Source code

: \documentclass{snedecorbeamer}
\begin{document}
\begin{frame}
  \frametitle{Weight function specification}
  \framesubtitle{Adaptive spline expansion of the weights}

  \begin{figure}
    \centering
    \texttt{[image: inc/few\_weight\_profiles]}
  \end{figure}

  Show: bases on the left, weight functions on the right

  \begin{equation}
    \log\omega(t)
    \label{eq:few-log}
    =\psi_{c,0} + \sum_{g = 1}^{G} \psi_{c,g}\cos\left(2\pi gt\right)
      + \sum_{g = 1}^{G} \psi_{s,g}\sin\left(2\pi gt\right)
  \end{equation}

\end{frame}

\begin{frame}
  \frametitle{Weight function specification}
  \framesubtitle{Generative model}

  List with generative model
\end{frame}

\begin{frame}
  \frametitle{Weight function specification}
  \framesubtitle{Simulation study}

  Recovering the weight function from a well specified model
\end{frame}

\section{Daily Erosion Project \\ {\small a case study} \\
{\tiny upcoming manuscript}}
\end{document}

-------------------------

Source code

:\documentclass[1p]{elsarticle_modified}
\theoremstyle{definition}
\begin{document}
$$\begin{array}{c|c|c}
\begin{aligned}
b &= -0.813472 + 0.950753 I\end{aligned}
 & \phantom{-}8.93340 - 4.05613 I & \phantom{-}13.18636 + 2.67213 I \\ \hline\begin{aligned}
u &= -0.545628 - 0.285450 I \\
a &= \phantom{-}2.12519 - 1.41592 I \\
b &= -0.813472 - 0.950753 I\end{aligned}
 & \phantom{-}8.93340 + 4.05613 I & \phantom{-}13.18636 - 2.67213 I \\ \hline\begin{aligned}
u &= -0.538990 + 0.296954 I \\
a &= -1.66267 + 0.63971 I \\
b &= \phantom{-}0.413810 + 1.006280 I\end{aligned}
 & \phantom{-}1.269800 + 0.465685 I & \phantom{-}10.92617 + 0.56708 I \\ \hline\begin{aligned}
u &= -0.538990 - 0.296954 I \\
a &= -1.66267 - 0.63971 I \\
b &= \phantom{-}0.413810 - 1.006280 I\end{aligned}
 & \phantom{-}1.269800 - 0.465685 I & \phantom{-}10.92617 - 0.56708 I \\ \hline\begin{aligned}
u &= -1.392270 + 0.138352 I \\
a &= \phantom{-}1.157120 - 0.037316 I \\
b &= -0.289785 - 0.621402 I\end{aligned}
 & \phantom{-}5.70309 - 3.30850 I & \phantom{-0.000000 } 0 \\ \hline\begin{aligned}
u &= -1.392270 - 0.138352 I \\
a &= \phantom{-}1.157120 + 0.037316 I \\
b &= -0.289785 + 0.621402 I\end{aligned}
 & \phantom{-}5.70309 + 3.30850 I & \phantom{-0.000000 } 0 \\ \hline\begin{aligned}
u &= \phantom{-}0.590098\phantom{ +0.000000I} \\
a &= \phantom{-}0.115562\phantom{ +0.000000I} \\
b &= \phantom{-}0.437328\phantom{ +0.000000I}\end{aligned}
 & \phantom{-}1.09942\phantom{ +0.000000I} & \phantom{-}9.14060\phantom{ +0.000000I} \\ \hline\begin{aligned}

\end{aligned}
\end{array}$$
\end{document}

-------------------------

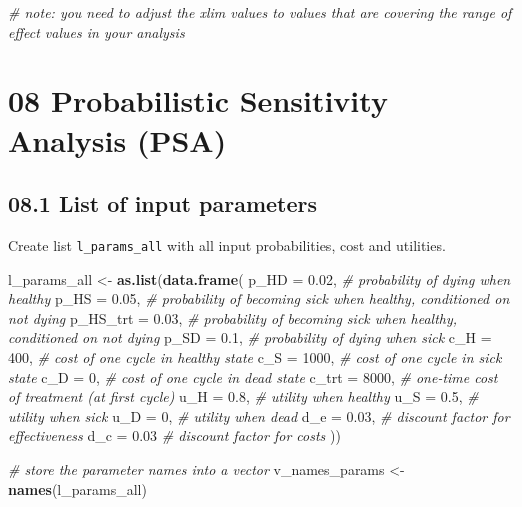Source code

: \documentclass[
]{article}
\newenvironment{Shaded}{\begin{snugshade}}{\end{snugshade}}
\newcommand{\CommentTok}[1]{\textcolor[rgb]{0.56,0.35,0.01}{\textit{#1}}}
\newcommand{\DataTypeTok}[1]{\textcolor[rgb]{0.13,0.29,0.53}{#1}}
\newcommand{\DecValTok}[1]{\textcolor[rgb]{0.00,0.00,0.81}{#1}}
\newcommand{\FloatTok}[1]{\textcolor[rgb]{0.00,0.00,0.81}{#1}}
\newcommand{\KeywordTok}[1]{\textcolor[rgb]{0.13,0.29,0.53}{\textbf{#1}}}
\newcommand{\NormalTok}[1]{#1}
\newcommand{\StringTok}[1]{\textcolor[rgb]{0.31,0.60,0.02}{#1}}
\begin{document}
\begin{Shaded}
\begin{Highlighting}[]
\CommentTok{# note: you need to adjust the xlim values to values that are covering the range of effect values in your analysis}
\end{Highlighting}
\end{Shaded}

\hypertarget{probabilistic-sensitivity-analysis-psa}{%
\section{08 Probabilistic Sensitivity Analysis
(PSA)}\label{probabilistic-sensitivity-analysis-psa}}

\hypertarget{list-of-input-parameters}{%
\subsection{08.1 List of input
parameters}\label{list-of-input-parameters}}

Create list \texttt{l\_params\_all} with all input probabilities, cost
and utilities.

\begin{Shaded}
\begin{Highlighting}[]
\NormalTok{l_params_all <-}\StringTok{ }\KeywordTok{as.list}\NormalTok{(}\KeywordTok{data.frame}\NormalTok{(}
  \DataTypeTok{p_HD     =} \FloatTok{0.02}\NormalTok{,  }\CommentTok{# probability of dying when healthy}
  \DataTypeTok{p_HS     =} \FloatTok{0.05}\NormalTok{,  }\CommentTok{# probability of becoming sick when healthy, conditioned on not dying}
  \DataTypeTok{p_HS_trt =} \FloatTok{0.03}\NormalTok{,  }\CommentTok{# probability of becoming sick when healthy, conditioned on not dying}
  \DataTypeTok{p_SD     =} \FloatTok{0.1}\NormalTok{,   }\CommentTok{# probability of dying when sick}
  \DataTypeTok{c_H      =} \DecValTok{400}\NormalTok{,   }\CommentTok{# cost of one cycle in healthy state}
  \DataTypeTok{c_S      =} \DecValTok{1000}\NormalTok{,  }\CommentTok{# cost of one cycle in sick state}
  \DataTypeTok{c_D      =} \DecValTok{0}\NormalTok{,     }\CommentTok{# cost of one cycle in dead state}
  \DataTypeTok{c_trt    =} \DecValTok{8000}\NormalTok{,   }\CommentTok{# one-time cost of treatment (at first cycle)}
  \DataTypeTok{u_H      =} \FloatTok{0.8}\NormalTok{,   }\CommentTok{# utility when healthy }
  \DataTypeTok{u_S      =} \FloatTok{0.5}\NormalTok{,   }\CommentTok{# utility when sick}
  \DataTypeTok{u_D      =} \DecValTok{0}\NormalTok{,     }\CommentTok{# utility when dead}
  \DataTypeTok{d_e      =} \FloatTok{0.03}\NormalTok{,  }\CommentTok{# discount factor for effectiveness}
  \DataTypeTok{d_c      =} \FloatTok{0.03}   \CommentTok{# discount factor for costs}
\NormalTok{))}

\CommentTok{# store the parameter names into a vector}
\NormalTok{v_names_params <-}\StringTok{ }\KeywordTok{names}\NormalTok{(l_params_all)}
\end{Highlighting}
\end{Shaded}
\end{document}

-------------------------

Problem details — Referring to the material above, set down exactly the lines between the line with "- 2.67213 I" and the line with "a &= -1.66267 - 0.63971 I \\", inclusive, and no other lines.

Exercise result —
 & \phantom{-}8.93340 + 4.05613 I & \phantom{-}13.18636 - 2.67213 I \\ \hline\begin{aligned}
u &= -0.538990 + 0.296954 I \\
a &= -1.66267 + 0.63971 I \\
b &= \phantom{-}0.413810 + 1.006280 I\end{aligned}
 & \phantom{-}1.269800 + 0.465685 I & \phantom{-}10.92617 + 0.56708 I \\ \hline\begin{aligned}
u &= -0.538990 - 0.296954 I \\
a &= -1.66267 - 0.63971 I \\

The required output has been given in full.